Très naïf ou culotté, c’est selon, je me disais que si je réussissais à éclairer, serait-ce par une lueur de bougie, ce néant qui enveloppait de son ténébreux voile ce lointain et glorieux passé des Berbères, peut-être cela nous aiderait sinon à être moins agressifs dans nos querelles intestines et absurdes, du moins à nous réunir pour retrouver cette unité lointaine qui caractérisait nos lointains ancêtres qui utilisaient une seule langue sur tout un tiers d’un continent, sans écriture, sans imposition, contraire de tous les systèmes éducatifs en cours, exclusifs et phagocytaires des langues autochtones. Sans doute, beaucoup de causes viennent du passé récent. Aussi, pour être franc, les lâchetés d’hier et d’aujourd’hui sont plus virulentes que toutes ces vieilles lâchetés. Il incombe donc aux Berbères dignes de se racheter.
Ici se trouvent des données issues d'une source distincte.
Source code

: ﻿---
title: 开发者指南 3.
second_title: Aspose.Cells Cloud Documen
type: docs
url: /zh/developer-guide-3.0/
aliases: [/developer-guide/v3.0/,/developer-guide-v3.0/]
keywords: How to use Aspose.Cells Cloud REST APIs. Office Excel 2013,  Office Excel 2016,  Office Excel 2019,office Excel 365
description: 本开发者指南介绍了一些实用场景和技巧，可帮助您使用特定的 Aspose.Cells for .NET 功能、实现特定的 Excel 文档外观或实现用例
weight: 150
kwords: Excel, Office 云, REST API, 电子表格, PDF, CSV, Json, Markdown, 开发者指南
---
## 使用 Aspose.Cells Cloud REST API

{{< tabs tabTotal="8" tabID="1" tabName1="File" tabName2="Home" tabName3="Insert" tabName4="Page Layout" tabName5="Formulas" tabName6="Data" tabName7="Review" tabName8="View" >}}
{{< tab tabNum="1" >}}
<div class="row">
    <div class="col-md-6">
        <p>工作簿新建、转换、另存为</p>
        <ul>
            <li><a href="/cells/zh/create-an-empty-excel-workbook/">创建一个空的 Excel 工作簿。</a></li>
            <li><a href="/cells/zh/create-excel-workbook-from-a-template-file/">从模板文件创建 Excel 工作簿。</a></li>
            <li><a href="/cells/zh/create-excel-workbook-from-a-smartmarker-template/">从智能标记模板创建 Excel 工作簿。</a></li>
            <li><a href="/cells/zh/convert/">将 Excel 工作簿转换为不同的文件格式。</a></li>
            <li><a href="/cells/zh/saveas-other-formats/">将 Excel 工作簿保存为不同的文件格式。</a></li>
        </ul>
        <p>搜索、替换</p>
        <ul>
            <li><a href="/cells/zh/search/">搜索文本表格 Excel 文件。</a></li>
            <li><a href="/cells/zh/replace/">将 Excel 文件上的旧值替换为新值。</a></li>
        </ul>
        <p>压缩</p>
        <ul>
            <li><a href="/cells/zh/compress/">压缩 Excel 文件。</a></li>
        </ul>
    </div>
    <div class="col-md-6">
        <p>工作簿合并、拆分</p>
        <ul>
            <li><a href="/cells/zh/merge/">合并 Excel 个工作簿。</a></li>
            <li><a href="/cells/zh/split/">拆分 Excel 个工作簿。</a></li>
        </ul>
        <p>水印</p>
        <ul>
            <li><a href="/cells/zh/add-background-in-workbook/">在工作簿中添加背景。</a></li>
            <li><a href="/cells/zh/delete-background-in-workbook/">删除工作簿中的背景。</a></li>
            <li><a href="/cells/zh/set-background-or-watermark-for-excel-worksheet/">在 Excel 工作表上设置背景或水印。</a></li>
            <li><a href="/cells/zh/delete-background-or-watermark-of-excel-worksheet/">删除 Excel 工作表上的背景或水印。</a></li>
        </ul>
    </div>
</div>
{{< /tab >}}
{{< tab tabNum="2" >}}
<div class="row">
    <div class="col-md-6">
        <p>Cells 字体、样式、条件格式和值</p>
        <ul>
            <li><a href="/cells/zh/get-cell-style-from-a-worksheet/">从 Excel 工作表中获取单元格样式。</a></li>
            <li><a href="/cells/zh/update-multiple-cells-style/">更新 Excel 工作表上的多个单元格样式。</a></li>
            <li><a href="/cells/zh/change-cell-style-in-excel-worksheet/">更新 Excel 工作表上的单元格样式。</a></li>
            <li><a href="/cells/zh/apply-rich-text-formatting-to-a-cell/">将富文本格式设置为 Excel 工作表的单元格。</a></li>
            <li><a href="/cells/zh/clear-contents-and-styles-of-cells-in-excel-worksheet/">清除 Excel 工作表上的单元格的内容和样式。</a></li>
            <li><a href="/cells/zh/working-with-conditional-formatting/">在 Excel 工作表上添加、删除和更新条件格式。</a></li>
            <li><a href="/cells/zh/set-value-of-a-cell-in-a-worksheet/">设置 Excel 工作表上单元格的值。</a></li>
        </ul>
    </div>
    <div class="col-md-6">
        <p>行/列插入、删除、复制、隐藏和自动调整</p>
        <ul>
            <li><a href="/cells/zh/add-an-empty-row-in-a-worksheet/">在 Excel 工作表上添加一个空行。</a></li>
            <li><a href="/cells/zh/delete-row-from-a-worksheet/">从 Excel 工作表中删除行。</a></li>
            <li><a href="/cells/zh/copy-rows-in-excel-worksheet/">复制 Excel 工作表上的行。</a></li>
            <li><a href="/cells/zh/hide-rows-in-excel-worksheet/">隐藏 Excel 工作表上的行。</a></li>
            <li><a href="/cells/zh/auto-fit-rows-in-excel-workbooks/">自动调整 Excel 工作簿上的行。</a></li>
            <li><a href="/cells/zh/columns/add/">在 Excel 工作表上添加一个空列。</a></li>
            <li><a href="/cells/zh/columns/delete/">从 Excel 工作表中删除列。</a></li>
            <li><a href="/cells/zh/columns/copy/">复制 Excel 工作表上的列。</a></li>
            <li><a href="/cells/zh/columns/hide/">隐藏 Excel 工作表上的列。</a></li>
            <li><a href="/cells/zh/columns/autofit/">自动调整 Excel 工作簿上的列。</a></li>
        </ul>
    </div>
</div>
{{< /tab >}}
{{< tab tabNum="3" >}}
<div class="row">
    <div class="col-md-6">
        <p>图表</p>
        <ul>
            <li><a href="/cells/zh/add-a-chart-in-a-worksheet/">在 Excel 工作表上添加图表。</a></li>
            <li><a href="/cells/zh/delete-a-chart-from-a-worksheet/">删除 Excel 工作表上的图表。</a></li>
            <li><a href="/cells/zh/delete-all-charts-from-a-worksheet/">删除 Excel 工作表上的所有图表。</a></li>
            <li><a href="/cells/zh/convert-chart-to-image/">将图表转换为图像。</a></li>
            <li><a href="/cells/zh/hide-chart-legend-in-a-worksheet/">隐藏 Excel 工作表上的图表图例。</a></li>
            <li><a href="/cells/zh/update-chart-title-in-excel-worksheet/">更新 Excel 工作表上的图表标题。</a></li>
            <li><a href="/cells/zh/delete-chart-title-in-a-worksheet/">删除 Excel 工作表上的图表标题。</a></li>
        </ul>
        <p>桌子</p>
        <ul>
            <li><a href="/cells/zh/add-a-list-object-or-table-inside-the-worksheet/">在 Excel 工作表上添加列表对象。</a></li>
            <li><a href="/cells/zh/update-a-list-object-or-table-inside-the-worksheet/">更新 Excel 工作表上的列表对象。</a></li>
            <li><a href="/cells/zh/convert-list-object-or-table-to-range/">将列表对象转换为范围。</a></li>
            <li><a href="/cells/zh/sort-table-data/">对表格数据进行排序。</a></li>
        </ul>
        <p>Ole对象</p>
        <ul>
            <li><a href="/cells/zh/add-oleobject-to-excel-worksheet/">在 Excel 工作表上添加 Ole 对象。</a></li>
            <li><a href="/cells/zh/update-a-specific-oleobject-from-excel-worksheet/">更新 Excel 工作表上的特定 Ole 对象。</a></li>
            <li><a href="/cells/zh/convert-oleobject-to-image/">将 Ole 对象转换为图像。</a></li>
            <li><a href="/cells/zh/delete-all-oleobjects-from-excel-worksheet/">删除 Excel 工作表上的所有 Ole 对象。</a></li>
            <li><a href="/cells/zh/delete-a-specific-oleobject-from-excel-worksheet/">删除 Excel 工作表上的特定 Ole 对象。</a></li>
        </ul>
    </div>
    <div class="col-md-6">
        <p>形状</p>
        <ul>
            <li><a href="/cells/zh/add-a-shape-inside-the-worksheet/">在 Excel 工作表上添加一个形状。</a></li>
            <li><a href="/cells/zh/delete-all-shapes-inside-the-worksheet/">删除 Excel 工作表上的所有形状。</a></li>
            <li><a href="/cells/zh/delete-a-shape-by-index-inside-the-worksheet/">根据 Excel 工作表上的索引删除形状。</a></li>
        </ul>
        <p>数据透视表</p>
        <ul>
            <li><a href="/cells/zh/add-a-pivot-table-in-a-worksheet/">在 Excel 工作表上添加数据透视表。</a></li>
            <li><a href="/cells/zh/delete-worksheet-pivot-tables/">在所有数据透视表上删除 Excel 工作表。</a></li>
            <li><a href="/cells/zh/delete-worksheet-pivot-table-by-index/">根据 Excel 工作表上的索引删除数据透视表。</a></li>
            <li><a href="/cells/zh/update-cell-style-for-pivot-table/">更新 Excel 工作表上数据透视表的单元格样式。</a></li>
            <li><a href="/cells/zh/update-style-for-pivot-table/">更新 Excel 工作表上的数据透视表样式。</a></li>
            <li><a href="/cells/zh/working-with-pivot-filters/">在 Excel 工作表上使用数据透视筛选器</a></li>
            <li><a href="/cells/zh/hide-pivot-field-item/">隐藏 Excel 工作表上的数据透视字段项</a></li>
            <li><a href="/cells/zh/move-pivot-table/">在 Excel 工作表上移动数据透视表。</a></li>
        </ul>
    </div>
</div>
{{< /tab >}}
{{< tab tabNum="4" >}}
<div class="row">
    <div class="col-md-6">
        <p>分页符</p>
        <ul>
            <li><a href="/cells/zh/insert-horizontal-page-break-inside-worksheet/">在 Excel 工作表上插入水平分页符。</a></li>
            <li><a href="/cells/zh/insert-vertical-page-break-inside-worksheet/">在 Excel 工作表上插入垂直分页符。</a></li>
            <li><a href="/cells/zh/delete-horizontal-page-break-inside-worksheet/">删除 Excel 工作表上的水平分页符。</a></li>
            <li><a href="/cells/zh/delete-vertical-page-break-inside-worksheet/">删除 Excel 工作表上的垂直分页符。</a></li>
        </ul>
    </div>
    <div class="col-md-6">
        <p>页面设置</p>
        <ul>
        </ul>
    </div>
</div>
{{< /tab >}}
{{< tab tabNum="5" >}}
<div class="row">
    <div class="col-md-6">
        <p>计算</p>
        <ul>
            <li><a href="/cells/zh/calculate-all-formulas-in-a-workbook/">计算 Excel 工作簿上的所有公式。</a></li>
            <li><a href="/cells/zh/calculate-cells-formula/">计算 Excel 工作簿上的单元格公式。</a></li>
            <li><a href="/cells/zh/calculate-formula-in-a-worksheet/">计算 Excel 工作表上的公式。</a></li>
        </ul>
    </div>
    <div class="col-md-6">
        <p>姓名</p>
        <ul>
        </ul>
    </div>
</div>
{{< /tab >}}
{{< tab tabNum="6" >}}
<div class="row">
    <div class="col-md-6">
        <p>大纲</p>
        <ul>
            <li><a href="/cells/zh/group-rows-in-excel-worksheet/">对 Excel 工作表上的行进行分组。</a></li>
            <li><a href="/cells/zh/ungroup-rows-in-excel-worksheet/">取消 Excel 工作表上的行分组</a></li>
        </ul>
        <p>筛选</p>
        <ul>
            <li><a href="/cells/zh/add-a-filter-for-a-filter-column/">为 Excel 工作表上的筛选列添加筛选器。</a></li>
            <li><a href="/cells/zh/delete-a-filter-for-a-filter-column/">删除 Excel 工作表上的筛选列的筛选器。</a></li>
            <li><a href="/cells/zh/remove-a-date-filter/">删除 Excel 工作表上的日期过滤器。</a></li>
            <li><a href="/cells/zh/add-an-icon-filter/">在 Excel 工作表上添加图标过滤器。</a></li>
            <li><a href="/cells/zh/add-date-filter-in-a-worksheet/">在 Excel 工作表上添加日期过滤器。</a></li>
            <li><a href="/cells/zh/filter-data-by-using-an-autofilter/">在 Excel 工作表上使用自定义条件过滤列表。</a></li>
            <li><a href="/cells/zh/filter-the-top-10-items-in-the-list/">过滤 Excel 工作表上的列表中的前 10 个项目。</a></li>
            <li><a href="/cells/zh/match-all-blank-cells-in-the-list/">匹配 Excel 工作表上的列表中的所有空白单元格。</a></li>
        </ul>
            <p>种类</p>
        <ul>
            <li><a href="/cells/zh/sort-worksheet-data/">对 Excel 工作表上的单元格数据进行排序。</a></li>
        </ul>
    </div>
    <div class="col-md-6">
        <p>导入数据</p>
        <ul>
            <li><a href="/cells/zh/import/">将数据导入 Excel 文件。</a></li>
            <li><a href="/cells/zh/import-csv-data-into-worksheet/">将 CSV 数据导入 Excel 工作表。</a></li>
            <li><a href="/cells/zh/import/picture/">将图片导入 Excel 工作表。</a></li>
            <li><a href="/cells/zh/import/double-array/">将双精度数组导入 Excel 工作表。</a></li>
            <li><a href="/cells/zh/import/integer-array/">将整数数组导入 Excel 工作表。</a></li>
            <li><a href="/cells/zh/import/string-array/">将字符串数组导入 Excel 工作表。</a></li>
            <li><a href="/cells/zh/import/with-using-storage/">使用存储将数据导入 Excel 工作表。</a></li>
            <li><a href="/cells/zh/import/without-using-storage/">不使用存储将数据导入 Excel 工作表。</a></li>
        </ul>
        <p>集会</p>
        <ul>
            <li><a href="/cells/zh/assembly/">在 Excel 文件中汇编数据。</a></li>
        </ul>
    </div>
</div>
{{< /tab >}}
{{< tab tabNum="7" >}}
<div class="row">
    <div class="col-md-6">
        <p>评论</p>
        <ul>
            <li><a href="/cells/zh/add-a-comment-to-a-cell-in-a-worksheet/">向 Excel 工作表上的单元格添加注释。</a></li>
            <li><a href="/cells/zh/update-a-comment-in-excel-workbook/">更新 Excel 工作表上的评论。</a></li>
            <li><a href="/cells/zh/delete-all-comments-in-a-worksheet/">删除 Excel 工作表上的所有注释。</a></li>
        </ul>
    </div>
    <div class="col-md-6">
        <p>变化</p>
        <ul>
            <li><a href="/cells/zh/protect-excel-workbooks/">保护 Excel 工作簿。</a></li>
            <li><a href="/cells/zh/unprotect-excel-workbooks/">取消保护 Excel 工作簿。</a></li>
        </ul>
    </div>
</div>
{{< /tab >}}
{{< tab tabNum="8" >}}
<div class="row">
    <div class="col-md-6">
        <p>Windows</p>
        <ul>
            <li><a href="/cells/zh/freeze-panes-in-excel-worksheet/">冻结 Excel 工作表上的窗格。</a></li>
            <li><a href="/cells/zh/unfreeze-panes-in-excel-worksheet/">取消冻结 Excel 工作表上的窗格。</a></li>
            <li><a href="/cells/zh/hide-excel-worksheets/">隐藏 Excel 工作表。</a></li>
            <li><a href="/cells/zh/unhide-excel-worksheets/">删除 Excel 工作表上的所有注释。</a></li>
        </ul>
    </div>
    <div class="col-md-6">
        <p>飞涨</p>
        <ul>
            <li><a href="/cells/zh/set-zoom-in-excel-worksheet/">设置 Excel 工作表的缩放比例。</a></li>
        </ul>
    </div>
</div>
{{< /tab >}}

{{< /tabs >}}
L’Histoire des Berbères était rédigée par leurs envahisseurs, en l’occurrence leurs ennemis, leurs bourreaux, les Romains en premier puis les Arabes, les pires d’entre eux, et enfin les Turcs qui ne laissent filtrer aucun texte, ce qui est bizarre, à moins qu’ils n’aient pas transcrit grand-chose, comme tous les pays dits musulmans. Les Romains et les Arabes furent plus barbares en ceci qu’ils prenaient des esclaves humains ; les premiers, des hommes ; les seconds des femmes. Pis, le butin des Romains était de loin insignifiant par apport à celui des Arabes. On peut ajouter les Français et tous les autres envahisseurs, je le signe, mais eux n’ont jamais pris un seul esclave.

Pour rappel, les Arabes écrivirent sur les Berbères quelque trois siècles après leur invasion, avec tout ce que ce retard peut entraîner en perte de mémoire sans compter la manie du vainqueur à manipuler et l’incompétence de ces auteurs (arabes) qui étaient plus des affabulateurs que des historiens. Pour démêler la vérité ‒ encore faudrait-il trouver les ouvrages ciblés‒, le chantier s’annonçait titanesque.
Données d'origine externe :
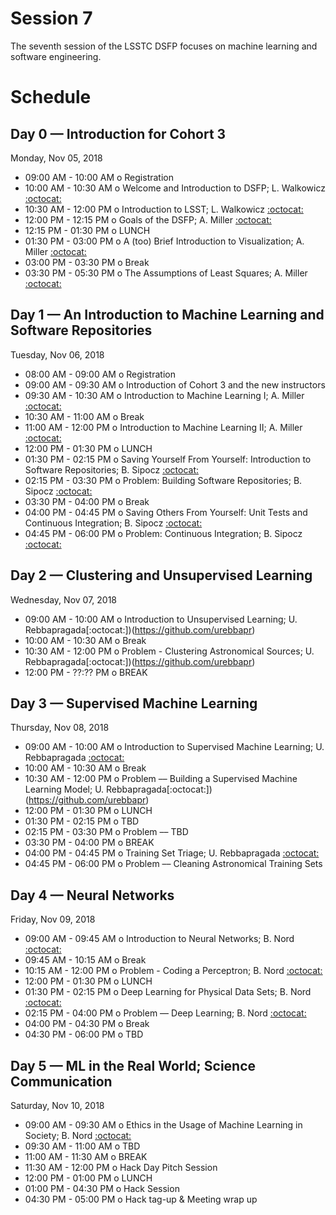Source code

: # Session 7

The seventh session of the LSSTC DSFP focuses on machine learning and software engineering.

# Schedule

## Day 0 — Introduction for Cohort 3

Monday, Nov 05, 2018

 * 09:00 AM - 10:00 AM  o  Registration
 * 10:00 AM - 10:30 AM  o  Welcome and Introduction to DSFP; L. Walkowicz [:octocat:](https://github.com/lmwalkowicz)
 * 10:30 AM - 12:00 PM  o  Introduction to LSST; L. Walkowicz [:octocat:](https://github.com/lmwalkowicz)
 * 12:00 PM - 12:15 PM  o  Goals of the DSFP; A. Miller [:octocat:](https://github.com/adamamiller)
 * 12:15 PM - 01:30 PM  o  LUNCH
 * 01:30 PM - 03:00 PM  o  A (too) Brief Introduction to Visualization; A. Miller [:octocat:](https://github.com/adamamiller)
 * 03:00 PM - 03:30 PM  o  Break
 * 03:30 PM - 05:30 PM  o  The Assumptions of Least Squares; A. Miller [:octocat:](https://github.com/adamamiller)

## Day 1 — An Introduction to Machine Learning and Software Repositories

Tuesday, Nov 06, 2018

 * 08:00 AM - 09:00 AM  o  Registration
 * 09:00 AM - 09:30 AM  o  Introduction of Cohort 3 and the new instructors
 * 09:30 AM - 10:30 AM  o  Introduction to Machine Learning I; A. Miller [:octocat:](https://github.com/adamamiller)
 * 10:30 AM - 11:00 AM  o  Break
 * 11:00 AM - 12:00 PM  o  Introduction to Machine Learning II; A. Miller [:octocat:](https://github.com/adamamiller)
 * 12:00 PM - 01:30 PM  o  LUNCH
 * 01:30 PM - 02:15 PM  o  Saving Yourself From Yourself: Introduction to Software Repositories; B. Sipocz [:octocat:](https://github.com/bsipocz)
 * 02:15 PM - 03:30 PM  o  Problem: Building Software Repositories; B. Sipocz [:octocat:](https://github.com/bsipocz)
 * 03:30 PM - 04:00 PM  o  Break
 * 04:00 PM - 04:45 PM  o  Saving Others From Yourself: Unit Tests and Continuous Integration; B. Sipocz [:octocat:](https://github.com/bsipocz)
 * 04:45 PM - 06:00 PM  o  Problem: Continuous Integration; B. Sipocz [:octocat:](https://github.com/bsipocz)

## Day 2 — Clustering and Unsupervised Learning

Wednesday, Nov 07, 2018

 * 09:00 AM - 10:00 AM  o Introduction to Unsupervised Learning; U. Rebbapragada[:octocat:])(https://github.com/urebbapr)
 * 10:00 AM - 10:30 AM  o  Break
 * 10:30 AM - 12:00 PM  o  Problem - Clustering Astronomical Sources; U. Rebbapragada[:octocat:])(https://github.com/urebbapr)
 * 12:00 PM - ??:?? PM  o  BREAK

## Day 3 — Supervised Machine Learning

Thursday, Nov 08, 2018

 * 09:00 AM - 10:00 AM  o Introduction to Supervised Machine Learning; U. Rebbapragada [:octocat:](https://github.com/urebbapr)
 * 10:00 AM - 10:30 AM  o  Break
 * 10:30 AM - 12:00 PM  o  Problem –– Building a Supervised Machine Learning Model; U. Rebbapragada[:octocat:])(https://github.com/urebbapr)
 * 12:00 PM - 01:30 PM  o  LUNCH
 * 01:30 PM - 02:15 PM  o  TBD
 * 02:15 PM - 03:30 PM  o  Problem –– TBD
 * 03:30 PM - 04:00 PM  o  BREAK
 * 04:00 PM - 04:45 PM  o  Training Set Triage; U. Rebbapragada [:octocat:](https://github.com/urebbapr)
 * 04:45 PM - 06:00 PM  o  Problem –– Cleaning Astronomical Training Sets
 
## Day 4 — Neural Networks

Friday, Nov 09, 2018

 * 09:00 AM - 09:45 AM  o  Introduction to Neural Networks; B. Nord [:octocat:](https://github.com/bnord)
 * 09:45 AM - 10:15 AM  o  Break
 * 10:15 AM - 12:00 PM  o  Problem - Coding a Perceptron; B. Nord [:octocat:](https://github.com/bnord)
 * 12:00 PM - 01:30 PM  o  LUNCH
 * 01:30 PM - 02:15 PM  o  Deep Learning for Physical Data Sets; B. Nord [:octocat:](https://github.com/bnord)
 * 02:15 PM - 04:00 PM  o  Problem –– Deep Learning; B. Nord [:octocat:](https://github.com/bnord)
 * 04:00 PM - 04:30 PM  o  Break
 * 04:30 PM - 06:00 PM  o  TBD

## Day 5 — ML in the Real World; Science Communication

Saturday, Nov 10, 2018

 * 09:00 AM - 09:30 AM  o  Ethics in the Usage of Machine Learning in Society; B. Nord [:octocat:](https://github.com/bnord)
 * 09:30 AM - 11:00 AM  o  TBD
 * 11:00 AM - 11:30 AM  o  BREAK
 * 11:30 AM - 12:00 PM  o  Hack Day Pitch Session
 * 12:00 PM - 01:00 PM  o  LUNCH
 * 01:00 PM - 04:30 PM  o  Hack Session
 * 04:30 PM - 05:00 PM  o  Hack tag-up & Meeting wrap up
Pendant ma quête, j’ai réalisé que tous les anciens peuples, sauf exception, avaient disparu, les uns sans laisser de trace, certains gisants dans les musées, pour ne citer que les anciens Égyptiens et les Sumériens qui survécurent à travers l’égyptologie pour les premiers et les centaines de milliers de tablettes en argile pour les seconds. Des peuples adoptèrent l’identité de leur bourreau, une aliénation pire qu’une apostasie, une fin que même Dieu, le Créateur pas celui des textes sacrés, Doive blâmer et Châtier… Et beaucoup parmi eux étaient des conquérants à un moment ou un autre de leur Histoire. Là aussi, pour isoler les causes, le chantier est autant titanesque.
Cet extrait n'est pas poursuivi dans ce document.